A healing lesson from a mother learning to lead with humility

There’s a sacred kind of grief that comes with hindsight — the ache of seeing where you fell short, especially with the ones you love most. This is a lesson I’ve learnt the hard way on my journey through inner healing. I’ve made all these mistakes and more with my precious boys… and by God’s grace, I’m learning to make amends.


Telling your child “I love you” is important.

Telling your child “I was wrong, I’m sorry” — that’s revolutionary.


One tells them they are loved.

The other teaches them humility, honesty, and character.


Most parents never apologise to their children.

They justify their behaviour.

They blame the child’s reaction.

They let their pride speak louder than their love.

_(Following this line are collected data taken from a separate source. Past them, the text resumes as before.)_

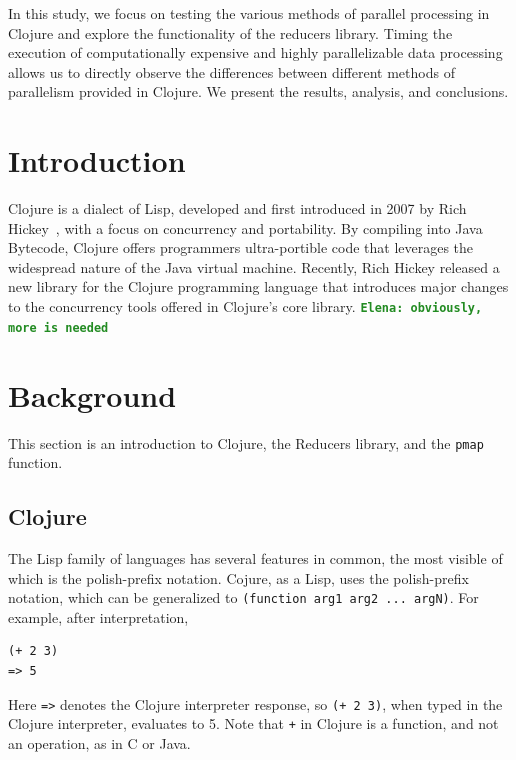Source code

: \documentclass[12pt]{article}
\newcommand{\comment}[1]{{\bf \tt  {#1}}}
\newcommand{\emcomment}[1]{\textcolor{ForestGreen}{\comment{Elena: {#1}}}}
\newcommand{\clocode}[1]{{\texttt {#1}}}
\begin{document}
In this study, we focus on testing the various methods of parallel processing in Clojure and explore the functionality of the reducers library. Timing the execution of computationally expensive and highly parallelizable data processing allows us to directly observe the differences between different methods of parallelism provided in Clojure. We present the results, analysis, and conclusions.


 \newpage

\setcounter{page}{1}


\section{Introduction}\label{sec:intro}

	 Clojure is a dialect of Lisp, developed and first introduced in 2007 by Rich Hickey~\cite{Hickey:2008}, with a focus on concurrency and portability. By compiling into Java Bytecode, Clojure offers programmers ultra-portible code that leverages the widespread nature of the Java virtual machine. 
Recently, Rich Hickey released a new library for the Clojure programming language that introduces major changes to the concurrency tools offered in Clojure's core library.
\emcomment{obviously, more is needed}

\section{Background}\label{sec:background}
This section is an introduction to Clojure, the Reducers library, and the \clocode{pmap} function. 

\subsection{Clojure}\label{sec:clojure}
The Lisp family of languages has several features in common, the most visible of which is the polish-prefix notation. Cojure, as a Lisp, uses the polish-prefix notation, which can be generalized to \clocode{(function arg1 arg2 ... argN)}. For example, after interpretation, 
\begin{verbatim}
(+ 2 3)
=> 5
\end{verbatim}
Here \clocode{=>} denotes the Clojure interpreter response, so \clocode{(+ 2 3)}, when typed in the Clojure interpreter, evaluates to 5. 
Note that \clocode{+} in Clojure is a function, and not an operation, as in C or Java. 
\end{document}
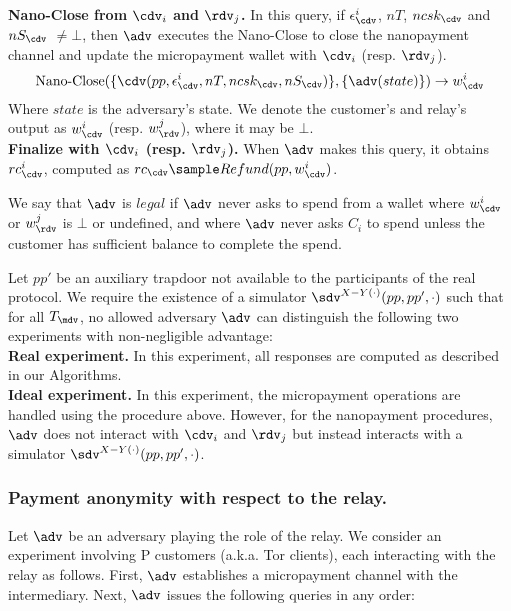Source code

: \textbf{Nano-Close from $\cdv_i$ and $\rdv_j$.}
In this query, if $\epsilon^i_\cdv$, $nT$, $ncsk_\cdv$ and $nS_\cdv$ $\neq \bot$, then $\adv$ executes the Nano-Close to close the nanopayment channel and update the micropayment wallet with $\cdv_i$ (resp.
$\rdv_j$).
$$\operatorname{Nano-Close}(\{\cdv(pp, \epsilon^i_\cdv, nT, ncsk_\cdv, nS_\cdv)\}, \{\adv(state)\}) \rightarrow w^i_\cdv$$ Where $state$ is the adversary's state.
We denote the customer's and relay's output as $w^i_\cdv$ (resp.
$w^j_\rdv$), where it may be $\bot$.\\

\textbf{Finalize with $\cdv_i$ (resp.
  $\rdv_j$).}
When $\adv$ makes this query, it obtains $rc^i_\cdv$, computed as $rc_\cdv \sample Refund(pp, w^i_\cdv)$.

We say that $\adv$ is $legal$ if $\adv$ never asks to spend from a wallet where $w^i_\cdv$ or $w^j_\rdv$ is $\bot$ or undefined, and where $\adv$ never asks $C_i$ to spend unless the customer has sufficient balance to complete the spend.

Let $pp'$ be an auxiliary trapdoor not available to the participants of the real protocol.
We require the existence of a simulator $\sdv^{X-Y(\cdot)}(pp, pp',
\cdot)$ such that for all $T_\mdv$, no allowed adversary $\adv$ can
distinguish the following two experiments with non-negligible
advantage:\\

\textbf{Real experiment.}
In this experiment, all responses are computed as described in our Algorithms.\\

\textbf{Ideal experiment.}
In this experiment, the micropayment operations are handled using the procedure above.
However, for the nanopayment procedures, $\adv$ does not interact with $\cdv_i$ and $\rdv_j$ but instead interacts with a simulator $\sdv^{X-Y(\cdot)}(pp,pp',\cdot)$.

\subsubsection{Payment anonymity with respect to the relay.}
\label{def:anon2}

Let $\adv$ be an adversary playing the role of the relay.
We consider an experiment involving P customers (a.k.a.
Tor clients), each interacting with the relay as follows.
First, $\adv$ establishes a micropayment channel with the intermediary.
Next, $\adv$ issues the following queries in any order:\\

Their ego is too fragile to admit: I was wrong.


Here’s the uncomfortable truth — when we refuse to apologise, we don’t teach our children to respect authority.

We teach them that power is a shield for bad behaviour.

We teach them that mistakes are shameful.

We teach them to bury their own failures instead of facing them with grace.


But when we sit eye-to-eye with our children and say “I’m sorry” — we give them something sacred.

We teach them that integrity matters more than pride.

That relationships can survive truth.

That real strength is found in owning our weakness.

📖 “God resists the proud, but gives grace to the humble.” — James 4:6 (NKJV)

Our children don’t need perfect parents.

They need honest ones.

Present ones.

Repentant ones.


Because in the Kingdom, love isn’t proven through perfection — it’s revealed through humility and healing.


So, if you’ve messed up (like I have), don’t wait for the perfect moment to make it right.

Swallow your pride. Say the words.

“I’m sorry. I was wrong.”

It might just be the greatest lesson you ever teach them.


And as you do, may you find healing for your own inner child too — the one who never heard those words when they mattered most.